Teleperformance profits on the back of unequal and unsafe conditions for workers


Teleperformance profits on the back of unequal and unsafe conditions for workers

It is no surprise that Teleperfomance reported a strong performance at its announcement today. 

One of the “pandemic profiteers,” Teleperformance and its shareholders have benefitted from the massive shift of customer transactions to remote locations such as call centers. In parallel with some other winners in the pandemic, the share price has risen nearly 19 percent since February 2020, growing President and CEO Daniel Julien’s personal stake in the company by around 50 million Euros over the last year.

Even before the pandemic, the contact center giant was marked by staggering inequality.  In 2019, Julien earned 1,255 times more than his French employees, making Teleperformance by far the most unequal company in France when it comes to the ratio of CEO pay to that of its employees. The ratio would be even greater if the lower wages of its employees in offshored locations are taken into account.

Teleperformance’s formula for financial success is based on locating customer service work in low-wage economies, where the application of health and safety and human rights standards is often substandard.
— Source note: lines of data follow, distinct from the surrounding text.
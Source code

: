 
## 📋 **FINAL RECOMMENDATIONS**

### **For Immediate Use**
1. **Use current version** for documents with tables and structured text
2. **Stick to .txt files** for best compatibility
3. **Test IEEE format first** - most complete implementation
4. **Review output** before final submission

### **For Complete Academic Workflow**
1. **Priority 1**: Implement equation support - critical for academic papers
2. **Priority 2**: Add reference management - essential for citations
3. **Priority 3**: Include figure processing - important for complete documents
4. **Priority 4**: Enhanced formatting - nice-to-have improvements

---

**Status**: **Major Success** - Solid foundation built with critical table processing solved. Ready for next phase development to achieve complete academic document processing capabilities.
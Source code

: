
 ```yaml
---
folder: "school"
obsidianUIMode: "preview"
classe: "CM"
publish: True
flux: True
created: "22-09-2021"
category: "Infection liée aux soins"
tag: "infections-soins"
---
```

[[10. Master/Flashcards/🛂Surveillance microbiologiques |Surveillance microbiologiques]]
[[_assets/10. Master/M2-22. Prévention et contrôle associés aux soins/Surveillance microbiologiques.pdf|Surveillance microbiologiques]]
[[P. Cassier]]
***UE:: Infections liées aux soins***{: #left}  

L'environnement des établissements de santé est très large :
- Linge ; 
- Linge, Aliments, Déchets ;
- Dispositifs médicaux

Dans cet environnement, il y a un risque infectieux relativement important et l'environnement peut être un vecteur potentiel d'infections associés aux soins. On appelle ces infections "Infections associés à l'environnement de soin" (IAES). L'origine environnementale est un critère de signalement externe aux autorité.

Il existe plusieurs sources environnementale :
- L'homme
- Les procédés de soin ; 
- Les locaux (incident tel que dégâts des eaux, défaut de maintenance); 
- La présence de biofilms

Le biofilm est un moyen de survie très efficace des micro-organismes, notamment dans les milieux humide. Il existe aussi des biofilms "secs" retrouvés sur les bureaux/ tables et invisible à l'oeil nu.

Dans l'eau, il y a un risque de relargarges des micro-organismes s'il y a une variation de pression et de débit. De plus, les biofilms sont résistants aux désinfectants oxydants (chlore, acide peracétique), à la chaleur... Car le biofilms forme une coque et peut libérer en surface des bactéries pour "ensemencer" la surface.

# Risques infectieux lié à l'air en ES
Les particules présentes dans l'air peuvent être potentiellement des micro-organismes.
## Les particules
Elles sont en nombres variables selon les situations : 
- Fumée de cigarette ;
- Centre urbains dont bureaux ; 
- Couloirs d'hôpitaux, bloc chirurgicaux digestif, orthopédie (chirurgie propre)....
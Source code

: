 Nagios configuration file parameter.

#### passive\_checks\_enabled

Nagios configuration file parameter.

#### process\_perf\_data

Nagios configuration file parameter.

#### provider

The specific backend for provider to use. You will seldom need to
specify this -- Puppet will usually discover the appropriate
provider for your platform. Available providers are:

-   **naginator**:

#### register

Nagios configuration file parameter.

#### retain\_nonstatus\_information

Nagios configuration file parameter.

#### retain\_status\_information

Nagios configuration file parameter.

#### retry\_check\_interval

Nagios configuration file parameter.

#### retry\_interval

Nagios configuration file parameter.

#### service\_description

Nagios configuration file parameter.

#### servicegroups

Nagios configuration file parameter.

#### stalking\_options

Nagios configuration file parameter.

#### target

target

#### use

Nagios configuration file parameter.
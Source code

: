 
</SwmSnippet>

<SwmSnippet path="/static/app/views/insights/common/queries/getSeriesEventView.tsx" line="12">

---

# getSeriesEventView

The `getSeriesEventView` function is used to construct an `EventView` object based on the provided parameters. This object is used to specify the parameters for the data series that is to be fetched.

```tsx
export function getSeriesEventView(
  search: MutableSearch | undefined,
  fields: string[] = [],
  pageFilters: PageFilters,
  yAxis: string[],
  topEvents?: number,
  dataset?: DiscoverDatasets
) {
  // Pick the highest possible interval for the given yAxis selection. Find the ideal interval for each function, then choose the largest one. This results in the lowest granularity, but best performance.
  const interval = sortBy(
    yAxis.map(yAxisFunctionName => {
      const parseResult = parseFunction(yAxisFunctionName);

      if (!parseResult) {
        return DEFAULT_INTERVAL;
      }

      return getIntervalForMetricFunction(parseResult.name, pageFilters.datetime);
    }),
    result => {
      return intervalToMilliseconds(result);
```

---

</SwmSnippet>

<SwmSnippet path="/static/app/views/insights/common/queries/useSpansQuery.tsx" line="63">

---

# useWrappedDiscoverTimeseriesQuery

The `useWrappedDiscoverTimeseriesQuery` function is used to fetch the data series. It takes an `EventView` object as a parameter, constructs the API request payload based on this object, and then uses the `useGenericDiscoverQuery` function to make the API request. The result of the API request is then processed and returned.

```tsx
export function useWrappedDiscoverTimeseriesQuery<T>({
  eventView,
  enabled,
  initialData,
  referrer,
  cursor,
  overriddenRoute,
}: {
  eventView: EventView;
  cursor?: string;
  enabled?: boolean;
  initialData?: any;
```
The company’s growth, however, has come at a cost to workers.  For example, in the Philippines, where Teleperformance has its second highest number of employees, thousands face conditions labeled in the Financial Times as “subhuman.” 

The first wave of Covid was marked by Teleperformance workers around the world protesting unsafe labour conditions in the company’s call centers.

The company fired workers who tried to unionize in countries like Colombia, Poland and Albania.

Teleperformance aggravated the pressure created by Covid when it massively increased the deployment of AI monitoring tools of its global workforce during the pandemic, including voice interaction analytics and webcams in the home to monitor their employees. Two Italian speaking workers in Albania who have raised issues with webcams being installed in their homes have faced disciplinary action and one has been dismissed.